Według orzekającej komisji, jeden klient mógł otworzyć nowe konto i wydać 23 000 funtów w 20 minut. Dodajmy – bez żadnych kontroli czy limitów. Inny mógł założyć profil i wydać 18 000 funtów w ciągu 24 godzin.
Andrew Rhodes, dyrektor Gambling Commission, powiedział, że wykryte uchybienia były „powszechne i alarmująco poważne”. Organ nadzorujący rozważał nawet zawieszenie licencji dla bukmachera.
– Operator natychmiast rozpoznał ich niedociągnięcia i współpracował z nami w celu szybkiego wdrożenia ulepszeń. Zamiast tego zdecydowaliśmy się na największą opłatę egzekucyjną w naszej historii – powiedział.
888 kupił William Hill od Caesars Entertainment z siedzibą w USA zeszłego lata za 2 miliardy funtów. Wyznali, że problemy, które doprowadziły do nałożenia grzywny, dotyczyły okresu przed jego posiadaniem.
Może Cię zainteresować: Zobacz luksusowy ośrodek dla uzależnionych od kryptowalut. Robi wrażenie!
Bukmacher w ogniu krytyki fundacji
Will Prochaska, dyrektor w Gambling with Lives, organizacji charytatywnej założonej przez rodziny dotknięte przez hazard, jest zdruzgotany. Powiedział, że 888 potraktowało grożącą grzywnę „jako koszt prowadzenia działalności”.
Świadomość, że zbliża się rekordowa grzywna, nie przeszkodziła 888 w przejęciu William Hill. Potraktowali to jedynie jako koszt prowadzenia biznesu. W Wielkiej Brytanii desperacko potrzebujemy, aby rząd położył kres reklamom gier hazardowych i powstrzymał firmy hazardowe przed zachęcaniem ludzi do grania więcej, niż mogą sobie pozwolić.
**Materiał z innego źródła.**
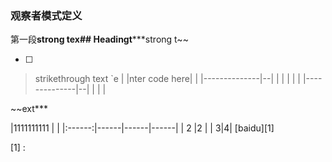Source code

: 
### 观察者模式定义
第一段**strong tex## Headingt*****strong t~~

 - [ ] 

> strikethrough text
> `e
|
|nter code here|  |
|--------------|--|
|              |  |
|  |
|--------------|--|
|              |  |


~~ext***

|1111111111         |  |
|:------:|------|------|------|
| 2    |2 |
| 3|4|
[baidu][1]

[1] :
<!--stackedit_data:
eyJoaXN0b3J5IjpbLTE4NjU4OTIxMDEsMTc5MTk0MDEyOF19
-->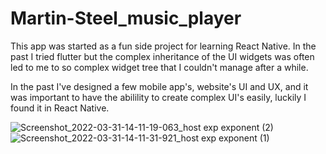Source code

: # Martin-Steel_music_player

This app was started as a fun side project for learning React Native. In the past I tried flutter but the complex inheritance of the UI widgets was often led to me to so complex widget tree that I couldn't manage after a while.

In the past I've designed a few mobile app's, website's UI and UX, and it was important to have the abilility to create complex UI's easily, luckily I found it in React Native.

![Screenshot_2022-03-31-14-11-19-063_host exp exponent (2)](https://user-images.githubusercontent.com/88187833/161053080-f5e1562a-1948-401a-b8cf-3db4405a3c4e.jpg)
![Screenshot_2022-03-31-14-11-31-921_host exp exponent (1)](https://user-images.githubusercontent.com/88187833/161053201-cea8a2a8-1e30-4cbf-9ce7-d6f1a1fdfacb.jpg)
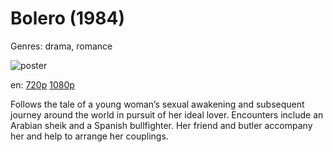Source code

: # Bolero (1984)

Genres: drama, romance

![poster](http://image.tmdb.org/t/p/w500/ioBwLzH38frlDITfR1F1eBlFRtR.jpg)

en:
  [720p](magnet:?xt=urn:btih:B4C098B7050CDE722FEA4D6E1306B8BE9A6DD761&tr=udp://glotorrents.pw:6969/announce&tr=udp://tracker.opentrackr.org:1337/announce&tr=udp://torrent.gresille.org:80/announce&tr=udp://tracker.openbittorrent.com:80&tr=udp://tracker.coppersurfer.tk:6969&tr=udp://tracker.leechers-paradise.org:6969&tr=udp://p4p.arenabg.ch:1337&tr=udp://tracker.internetwarriors.net:1337)
  [1080p](magnet:?xt=urn:btih:94B64E4A58E00DC76BDAEF999FAA8E502EE83CB8&tr=udp://glotorrents.pw:6969/announce&tr=udp://tracker.opentrackr.org:1337/announce&tr=udp://torrent.gresille.org:80/announce&tr=udp://tracker.openbittorrent.com:80&tr=udp://tracker.coppersurfer.tk:6969&tr=udp://tracker.leechers-paradise.org:6969&tr=udp://p4p.arenabg.ch:1337&tr=udp://tracker.internetwarriors.net:1337)
  


Follows the tale of a young woman’s sexual awakening and subsequent journey around the world in pursuit of her ideal lover. Encounters include an Arabian sheik and a Spanish bullfighter. Her friend and butler accompany her and help to arrange her couplings.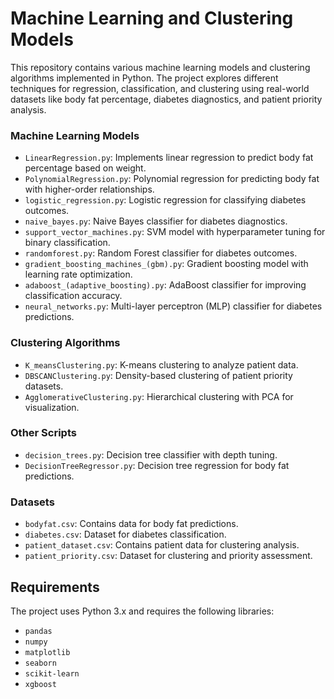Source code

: # Machine Learning and Clustering Models

This repository contains various machine learning models and clustering algorithms implemented in Python. The project explores different techniques for regression, classification, and clustering using real-world datasets like body fat percentage, diabetes diagnostics, and patient priority analysis.

### **Machine Learning Models**
- `LinearRegression.py`: Implements linear regression to predict body fat percentage based on weight.
- `PolynomialRegression.py`: Polynomial regression for predicting body fat with higher-order relationships.
- `logistic_regression.py`: Logistic regression for classifying diabetes outcomes.
- `naive_bayes.py`: Naive Bayes classifier for diabetes diagnostics.
- `support_vector_machines.py`: SVM model with hyperparameter tuning for binary classification.
- `randomforest.py`: Random Forest classifier for diabetes outcomes.
- `gradient_boosting_machines_(gbm).py`: Gradient boosting model with learning rate optimization.
- `adaboost_(adaptive_boosting).py`: AdaBoost classifier for improving classification accuracy.
- `neural_networks.py`: Multi-layer perceptron (MLP) classifier for diabetes predictions.

### **Clustering Algorithms**
- `K_meansClustering.py`: K-means clustering to analyze patient data.
- `DBSCANClustering.py`: Density-based clustering of patient priority datasets.
- `AgglomerativeClustering.py`: Hierarchical clustering with PCA for visualization.

### **Other Scripts**
- `decision_trees.py`: Decision tree classifier with depth tuning.
- `DecisionTreeRegressor.py`: Decision tree regression for body fat predictions.

### **Datasets**
- `bodyfat.csv`: Contains data for body fat predictions.
- `diabetes.csv`: Dataset for diabetes classification.
- `patient_dataset.csv`: Contains patient data for clustering analysis.
- `patient_priority.csv`: Dataset for clustering and priority assessment.

## Requirements

The project uses Python 3.x and requires the following libraries:
- `pandas`
- `numpy`
- `matplotlib`
- `seaborn`
- `scikit-learn`
- `xgboost`
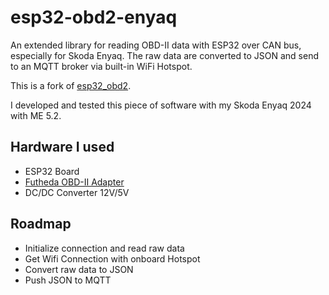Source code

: # esp32-obd2-enyaq

An extended library for reading OBD-II data with ESP32 over CAN bus, especially for Skoda Enyaq. 
The raw data are converted to JSON and send to an MQTT broker via built-in WiFi Hotspot.

This is a fork of [esp32_obd2](https://github.com/MagnusThome/esp32_obd2).

I developed and tested this piece of software with my Skoda Enyaq 2024 with ME 5.2.

## Hardware I used
- ESP32 Board
- [Futheda OBD-II Adapter](https://amzn.eu/d/bqRweVg)
- DC/DC Converter 12V/5V

## Roadmap
- Initialize connection and read raw data
- Get Wifi Connection with onboard Hotspot
- Convert raw data to JSON
- Push JSON to MQTT
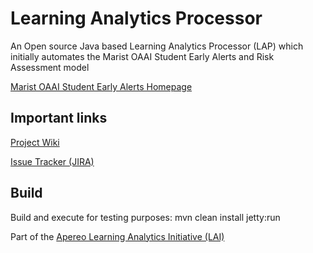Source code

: Learning Analytics Processor
============================
An Open source Java based Learning Analytics Processor (LAP) which initially automates the Marist OAAI Student Early Alerts and Risk Assessment model

[Marist OAAI Student Early Alerts Homepage](https://confluence.sakaiproject.org/x/8aWCB)

Important links
---------------

[Project Wiki](https://confluence.sakaiproject.org/display/LAI/Apereo+Learning+Analytics+Processor)

[Issue Tracker (JIRA)](https://jira.sakaiproject.org/browse/LAI)

Build
-----
Build and execute for testing purposes:
mvn clean install jetty:run

Part of the [Apereo Learning Analytics Initiative (LAI)](https://confluence.sakaiproject.org/display/LAI)

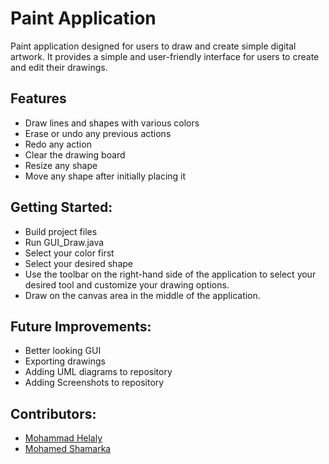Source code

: # Paint Application
 Paint application designed for users to draw and create simple digital artwork. It provides a simple and user-friendly interface for users to create and edit their drawings.
## Features
 - Draw lines and shapes with various colors
 - Erase or undo any previous actions
 - Redo any action
 - Clear the drawing board
 - Resize any shape
 - Move any shape after initially placing it
## Getting Started:
 - Build project files
 - Run GUI_Draw.java
 - Select your color first
 - Select your desired shape
 - Use the toolbar on the right-hand side of the application to select your desired tool and customize your drawing options.
 - Draw on the canvas area in the middle of the application.
## Future Improvements:
 - Better looking GUI
 - Exporting drawings
 - Adding UML diagrams to repository
 - Adding Screenshots to repository
## Contributors:
 - [Mohammad Helaly](https://github.com/MohammadHelaly)
 - [Mohamed Shamarka](https://github.com/Shamarka)
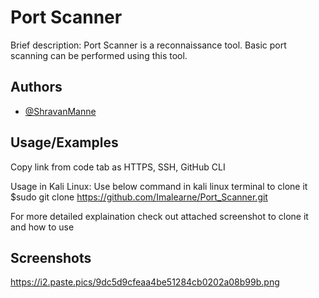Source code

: 
# Port Scanner

Brief description:
Port Scanner is a reconnaissance tool. 
Basic port scanning can be performed using this tool.


## Authors

- [@ShravanManne](https://github.com/Imalearne/Port_Scanner.git)


## Usage/Examples


Copy link from code tab as HTTPS, SSH, GitHub CLI

Usage in Kali Linux:
Use below command in kali linux terminal to clone it
$sudo git clone https://github.com/Imalearne/Port_Scanner.git

For more detailed explaination check out attached screenshot to clone it and how to use



## Screenshots


https://i2.paste.pics/9dc5d9cfeaa4be51284cb0202a08b99b.png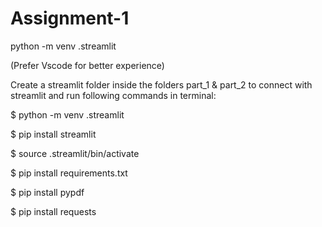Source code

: 
# Assignment-1

python -m venv .streamlit

(Prefer Vscode for better experience)

Create a streamlit folder inside the folders part_1 & part_2 to connect with streamlit and run following commands in terminal:

$ python -m venv .streamlit

$ pip install streamlit

$ source .streamlit/bin/activate

$ pip install requirements.txt

$ pip install pypdf

$ pip install requests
Will Prochaska, fundacja Gambling with Lives
Akcje 888 – właściciela marki William Hill – spadły we wtorek o 1,8 procent do około 53,50 funtów. Od początku roku spadły o około 40 procent, a w ciągu ostatnich dwunastu miesięcy, zaliczyły spektakularny, ponad 70-procentowy zjazd.